Tom Lynch was driving to Bardsea with his family when a cloud formation caught his eye near to Greenodd – and instantly he knew that he was going to witness something special.
Mr Lynch, who has been chasing storms for more than 20 years after getting the bug while living in Arkansas, quickly u-turned from the route he was taking and drove along country lanes towards Greenodd to get a clear view.
“I do a lot of storm chasing and the cloud looked very interesting and so I was very keen to get a good look,” said Mr Lynch, an operations manager with South Lakes Housing.
“The way that the weather was at the weekend I was looking out all the the time as there were cumulus clouds bubbling and storms developing all over the place.
“We had decided to go out for the afternoon but I knew that I wanted to get near to the coast.
“When I saw the cloud I just had to follow it.”
He parked the car his wife and mother-in-law looked on from the car as the storm addict and his grandson Joshua videoed the seven-minute cloud, which formed into a supercell, a rotating cloud which gradually narrows and spins.
They usually give birth to a tornado and are the ‘mother’ of all thunderstorms.
He watched as a cone-shaped cloud turned into a funnel cloud – the early stage of a tornado – and grew to become a meso cyclone which are a rare sight in the UK.
“I believe the cloud did touch down over the water in Morecambe Bay and there would have been a circulation in the water, but unfortunately I did not see and so I can’t say that it was a tornado as I did not see it touch.”
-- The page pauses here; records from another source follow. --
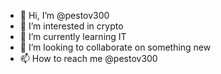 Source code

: - 👋 Hi, I’m @pestov300
- 👀 I’m interested in crypto
- 🌱 I’m currently learning IT
- 💞️ I’m looking to collaborate on something new
- 📫 How to reach me @pestov300

<!---
pestov300/pestov300 is a ✨ special ✨ repository because its `README.md` (this file) appears on your GitHub profile.
You can click the Preview link to take a look at your changes.
--->
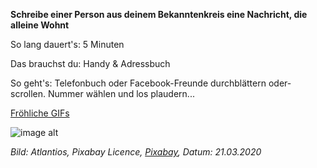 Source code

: **Schreibe einer Person aus deinem Bekanntenkreis eine Nachricht, die alleine Wohnt**

So lang dauert's: 5 Minuten

Das brauchst du: Handy & Adressbuch

So geht's: Telefonbuch oder Facebook-Freunde durchblättern oder-scrollen. Nummer wählen und los plaudern...

[Fröhliche GIFs](https://giphy.com/explore/froehlich)

![image alt](https://cdn.pixabay.com/photo/2018/05/28/22/11/message-in-a-bottle-3437294_1280.jpg)

*Bild: Atlantios, Pixabay Licence, [Pixabay](https://pixabay.com/photos/message-in-a-bottle-bottle-sea-3437294/), Datum: 21.03.2020*
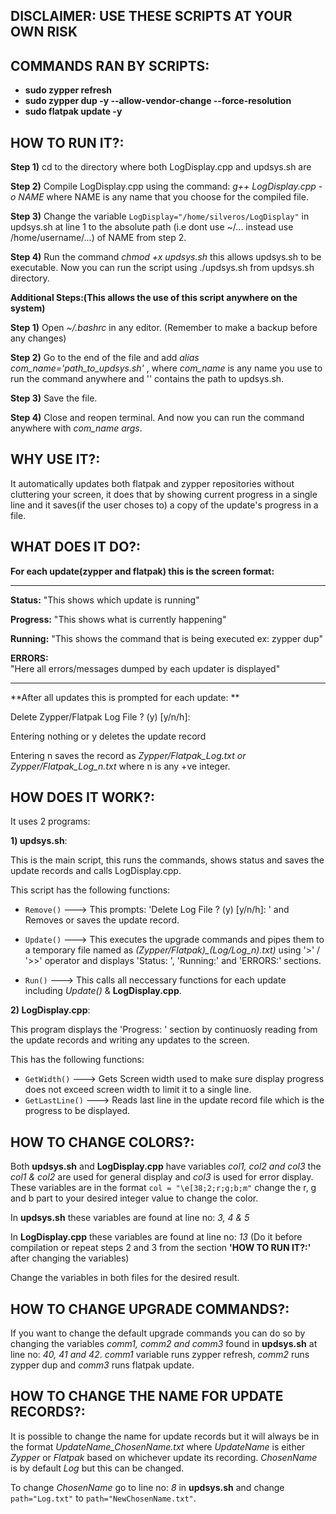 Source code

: ## DISCLAIMER: USE THESE SCRIPTS AT YOUR OWN RISK


## COMMANDS RAN BY SCRIPTS:
- **sudo zypper refresh**
- **sudo zypper dup -y --allow-vendor-change --force-resolution**
- **sudo flatpak update -y**


## HOW TO RUN IT?:

**Step 1)** cd to the directory where both LogDisplay.cpp and updsys.sh are

**Step 2)** Compile LogDisplay.cpp using the command: 
*g++ LogDisplay.cpp -o NAME* where NAME is any name that you choose for
the compiled file.

**Step 3)** Change the variable `LogDisplay="/home/silveros/LogDisplay"` in 
updsys.sh at line 1 to the absolute path (i.e dont use ~/... instead 
use /home/username/...) of NAME from step 2.

**Step 4)** Run the command *chmod +x updsys.sh* this allows updsys.sh to be
executable. Now you can run the script using ./updsys.sh from updsys.sh
directory.

**Additional Steps:(This allows the use of this script anywhere on 
the system)**

**Step 1)** Open *~/.bashrc* in any editor.
(Remember to make a backup before any changes)

**Step 2)** Go to the end of the file and add 
*alias com_name='path_to_updsys.sh'* , where *com_name* is any name you use 
to run the command anywhere and '' contains the path to updsys.sh.

**Step 3)** Save the file.

**Step 4)** Close and reopen terminal. And now you can run the command 
anywhere with *com_name args*.




## WHY USE IT?:

It automatically updates both flatpak and zypper repositories without 
cluttering your screen, it does that by showing current progress in a 
single line and it saves(if the user choses to) a copy of the update's 
progress in a file.




## WHAT DOES IT DO?:

**For each update(zypper and flatpak) this is the screen format:**

-------------------------------------------------------------------------
**Status:** "This shows which update is running"                           
                                                                        
**Progress:** "This shows what is currently happening"                    
                                                                        
**Running:** "This shows the command that is being executed ex: zypper dup"
                                                                        
**ERRORS:**                                                               
"Here all errors/messages dumped by each updater is displayed"         
                                                                        
-------------------------------------------------------------------------

**After all updates this is prompted for each update: **

Delete Zypper/Flatpak Log File ? (y) [y/n/h]: 

Entering nothing or y deletes the update record

Entering n saves the record as *Zypper/Flatpak_Log.txt or 
Zypper/Flatpak_Log_n.txt* where n is any +ve integer.



## HOW DOES IT WORK?:

It uses 2 programs: 

**1) updsys.sh**:

This is the main script, this runs the commands, shows status and saves
the update records and calls LogDisplay.cpp.

This script has the following functions:

- `Remove()` ---> This prompts: 'Delete Log File ? (y) [y/n/h]: ' and 
	Removes or saves the update record.

- `Update()` ---> 
	This executes the upgrade commands and pipes them to a temporary file 
	named as *(Zypper/Flatpak)_(Log/Log_n).txt)* using '>' / '>>' operator 
	and displays 'Status: ', 'Running:' and 'ERRORS:' sections.

- `Run()` --->
	This calls all neccessary functions for each update including *Update()*
	& **LogDisplay.cpp**.

**2) LogDisplay.cpp**:

This program displays the 'Progress: ' section by continuosly reading from
the update records and writing any updates to the screen.

This has the following functions:

- `GetWidth()` ---> 
	Gets Screen width used to make sure display progress does not exceed 
	screen width to limit it to a single line.
- `GetLastLine()` --->
	Reads last line in the update record file which is the progress to be 
	displayed.


## HOW TO CHANGE COLORS?:

Both **updsys.sh** and **LogDisplay.cpp** have variables *col1, col2 and col3*
the *col1 & col2* are used for general display and *col3* is used for error
display. These variables are in the format `col = "\e[38;2;r;g;b;m"`
change the r, g and b part to your desired integer value to change the
color.

In **updsys.sh** these variables are found at line no: *3, 4 & 5*

In **LogDisplay.cpp** these variables are found at line no: *13*
(Do it before compilation or repeat steps 2 and 3 from the 
section **'HOW TO RUN IT?:'** after changing the variables) 

Change the variables in both files for the desired result.


## HOW TO CHANGE UPGRADE COMMANDS?:

If you want to change the default upgrade commands you can do so by
changing the variables *comm1, comm2 and comm3* found in **updsys.sh** at 
line no: *40, 41 and 42*. *comm1* variable runs zypper refresh, *comm2* runs 
zypper dup and *comm3* runs flatpak update.


## HOW TO CHANGE THE NAME FOR UPDATE RECORDS?:

It is possible to change the name for update records but it will
always be in the format *UpdateName_ChosenName.txt* where *UpdateName* 
is either *Zypper* or *Flatpak* based on whichever update
its recording. *ChosenName* is by default *Log* but this can be changed.

To change *ChosenName* go to line no: *8* in **updsys.sh** and change
`path="Log.txt"` to `path="NewChosenName.txt"`.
He said that the cyclone would not have caused damage and described it as ‘marvellous’.
The previous day Mr Lynch captured a picture of lightening breaking over the land- scape at Kendal’s Scout Scar.
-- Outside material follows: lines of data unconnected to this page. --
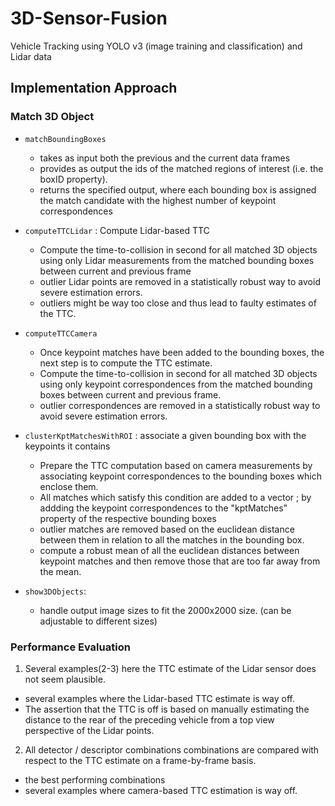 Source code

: # 3D-Sensor-Fusion
Vehicle Tracking using YOLO v3 (image training and classification) and Lidar data


## Implementation Approach

### Match 3D Object
* `matchBoundingBoxes`
    * takes as input both the previous and the current data frames 
    * provides as output the ids of the matched regions of interest (i.e. the boxID property). 
    * returns the specified output, where each bounding box is assigned the match candidate with the highest number of keypoint correspondences
    
* `computeTTCLidar` : Compute Lidar-based TTC
    * Compute the time-to-collision in second for all matched 3D objects using only Lidar measurements from the matched bounding boxes between current and previous frame
    * outlier Lidar points are removed in a statistically robust way to avoid severe estimation errors.
    * outliers might be way too close and thus lead to faulty estimates of the TTC.
    
* `computeTTCCamera`
    * Once keypoint matches have been added to the bounding boxes, the next step is to compute the TTC estimate.
    * Compute the time-to-collision in second for all matched 3D objects using only keypoint correspondences from the matched bounding boxes between current and previous frame.
    * outlier correspondences are removed in a statistically robust way to avoid severe estimation errors.

* `clusterKptMatchesWithROI` : associate a given bounding box with the keypoints it contains 
    * Prepare the TTC computation based on camera measurements by associating keypoint correspondences to the bounding boxes which enclose them. 
    * All matches which satisfy this condition are added to a vector ; by addding the keypoint correspondences to the "kptMatches" property of the respective bounding boxes
    * outlier matches are removed based on the euclidean distance between them in relation to all the matches in the bounding box.
    * compute a robust mean of all the euclidean distances between keypoint matches and then remove those that are too far away from the mean.
    
* `show3DObjects`:
    * handle output image sizes to fit the 2000x2000 size. (can be adjustable to different sizes)
    
### Performance Evaluation 
1. Several examples(2-3) here the TTC estimate of the Lidar sensor does not seem plausible.
* several examples where the Lidar-based TTC estimate is way off.
* The assertion that the TTC is off is based on manually estimating the distance to the rear of the preceding vehicle from a top view perspective of the Lidar points.

2. All detector / descriptor combinations combinations are compared with respect to the TTC estimate on a frame-by-frame basis.
* the best performing combinations 
* several examples where camera-based TTC estimation is way off.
“Meso cyclones are pretty rare in this country - I was in seventh heaven when I watched it develop. I have never seen anything like it before in this country. I feel very lucky to have seen it,” said Mr Lynch, of Stainbank Road, who has spent the past 12 years chasing storms.
He is also a guide driver in the US during the tornado season.
The most impressive storm he said had ever witnessed was in 2006 at Greensburg in Kansas.
“I love storms because it is nature at its most magnificent and chasing them and going where the weather is, is exciting.”
Meterologist Rory Ogorman said that the meso cyclone was an ‘amazing’ event in the UK.